You are probably aware that when you read, an inner voice follows the words as your eyes move across words, silently speaking out what you are reading. This is subvocalisation. This technique was a natural stage in learning to read when we were taught to read out loud. Subvocalisation is the primary hindrance which limits our reading speed and is one of the first hurdles to tackle and stop doing to be on your way to effective speed reading.

Most programs can help you stop subvocalising by increasing the rate in which your eye moves across text. At first it may feel like you are brushing over the text and not truly understanding what you read. This is because your mind has to adjust to the new technique. It does get easier with practice.

Visualising and recognising words

Converting words into images is another effective concept to improving reading speed. In principle the words no longer become a series of letters, but symbols like Egyptian hieroglyphics. This enables you to not 'read' the word, but simply just to 'see' it. Recognising these words means that when you see the word you already know what it means.

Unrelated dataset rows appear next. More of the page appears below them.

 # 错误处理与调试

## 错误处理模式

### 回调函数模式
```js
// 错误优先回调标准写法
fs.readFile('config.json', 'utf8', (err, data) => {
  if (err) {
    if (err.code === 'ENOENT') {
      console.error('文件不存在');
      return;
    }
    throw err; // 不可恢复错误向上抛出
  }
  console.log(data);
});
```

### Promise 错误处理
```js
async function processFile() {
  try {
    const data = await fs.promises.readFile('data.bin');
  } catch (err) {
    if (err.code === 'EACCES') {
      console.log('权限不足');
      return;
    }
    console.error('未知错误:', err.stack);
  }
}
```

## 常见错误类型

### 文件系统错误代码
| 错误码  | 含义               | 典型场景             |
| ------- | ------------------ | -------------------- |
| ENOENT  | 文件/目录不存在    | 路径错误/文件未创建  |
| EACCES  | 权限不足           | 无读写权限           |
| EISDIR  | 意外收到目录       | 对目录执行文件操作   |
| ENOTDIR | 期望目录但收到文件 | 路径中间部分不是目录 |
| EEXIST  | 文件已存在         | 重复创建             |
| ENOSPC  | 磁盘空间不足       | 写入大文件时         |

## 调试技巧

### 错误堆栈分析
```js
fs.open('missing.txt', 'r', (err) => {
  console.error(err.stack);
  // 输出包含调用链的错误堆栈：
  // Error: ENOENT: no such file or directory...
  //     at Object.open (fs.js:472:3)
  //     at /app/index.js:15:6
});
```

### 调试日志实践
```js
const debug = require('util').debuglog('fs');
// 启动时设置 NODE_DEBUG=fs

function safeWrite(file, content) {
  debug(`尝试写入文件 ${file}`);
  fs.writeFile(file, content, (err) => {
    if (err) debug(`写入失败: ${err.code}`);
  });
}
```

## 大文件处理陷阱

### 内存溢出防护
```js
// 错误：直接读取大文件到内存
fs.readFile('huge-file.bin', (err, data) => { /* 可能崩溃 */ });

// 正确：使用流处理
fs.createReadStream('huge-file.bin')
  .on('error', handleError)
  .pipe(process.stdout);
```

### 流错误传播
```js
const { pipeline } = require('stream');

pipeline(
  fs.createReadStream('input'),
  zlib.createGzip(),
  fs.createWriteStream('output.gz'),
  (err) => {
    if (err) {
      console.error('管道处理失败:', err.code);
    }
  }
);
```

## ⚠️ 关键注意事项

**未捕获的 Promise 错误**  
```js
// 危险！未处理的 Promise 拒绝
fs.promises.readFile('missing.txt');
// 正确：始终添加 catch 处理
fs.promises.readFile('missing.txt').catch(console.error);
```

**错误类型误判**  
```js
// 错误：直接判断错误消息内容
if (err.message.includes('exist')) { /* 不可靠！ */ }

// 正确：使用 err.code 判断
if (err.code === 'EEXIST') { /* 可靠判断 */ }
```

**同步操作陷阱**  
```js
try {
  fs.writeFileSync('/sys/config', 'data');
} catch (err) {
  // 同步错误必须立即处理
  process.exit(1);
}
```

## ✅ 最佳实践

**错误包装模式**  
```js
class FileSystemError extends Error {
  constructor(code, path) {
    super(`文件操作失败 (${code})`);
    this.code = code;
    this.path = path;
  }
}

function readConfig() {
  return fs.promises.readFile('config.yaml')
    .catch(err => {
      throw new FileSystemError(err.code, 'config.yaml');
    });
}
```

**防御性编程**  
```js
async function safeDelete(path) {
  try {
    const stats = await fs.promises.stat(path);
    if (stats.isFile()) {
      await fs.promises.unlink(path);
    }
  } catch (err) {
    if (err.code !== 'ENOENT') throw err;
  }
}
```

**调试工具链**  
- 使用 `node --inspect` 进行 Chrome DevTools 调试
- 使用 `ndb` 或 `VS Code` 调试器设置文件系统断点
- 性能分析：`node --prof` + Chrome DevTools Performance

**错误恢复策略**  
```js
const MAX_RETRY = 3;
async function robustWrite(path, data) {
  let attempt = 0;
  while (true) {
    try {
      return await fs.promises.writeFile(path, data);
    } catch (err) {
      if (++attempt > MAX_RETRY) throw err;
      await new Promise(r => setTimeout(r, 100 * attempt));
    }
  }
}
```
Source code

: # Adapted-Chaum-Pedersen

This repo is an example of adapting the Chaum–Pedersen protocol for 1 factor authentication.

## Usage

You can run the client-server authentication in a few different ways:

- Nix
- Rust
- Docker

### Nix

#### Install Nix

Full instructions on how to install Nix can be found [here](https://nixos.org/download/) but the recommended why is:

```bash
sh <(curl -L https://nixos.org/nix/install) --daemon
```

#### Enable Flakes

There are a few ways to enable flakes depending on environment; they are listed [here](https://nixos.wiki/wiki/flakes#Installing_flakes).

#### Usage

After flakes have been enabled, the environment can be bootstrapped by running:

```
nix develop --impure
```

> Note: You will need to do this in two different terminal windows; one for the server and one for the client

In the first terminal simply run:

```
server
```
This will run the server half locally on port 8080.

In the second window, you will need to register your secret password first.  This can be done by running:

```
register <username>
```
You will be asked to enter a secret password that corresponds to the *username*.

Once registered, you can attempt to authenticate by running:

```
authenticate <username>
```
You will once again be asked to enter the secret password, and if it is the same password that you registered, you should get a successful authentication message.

How to practise speed reading techniques

Replacing old habits which we have been taught all our lives can be difficult; particularly as we have been taught and conditioned to subvocalise and read at an average pace.

You can give yourself an advantage when practising by doing well to create the optimal conditions for your reading. Good lighting, appropriate text size, comfort and feeling good. Remember, making your reading an enjoyable experience is one way of improving your reading speed much faster.

Other speed reading techniques

There are many techniques and approaches to improving your reading speed. Many of which you can begin practising straight away. Remember: start slow. Improving your reading speed is not a race and you have plenty of time to improve.

Finally, remember that you may not always want to read at high speed. Immersive reading such as novels are better savoured slowly. Reading at high speed is often better for handling dry content such as study material and computer work.

Remember to have fun. Learning speed reading techniques is easier this way.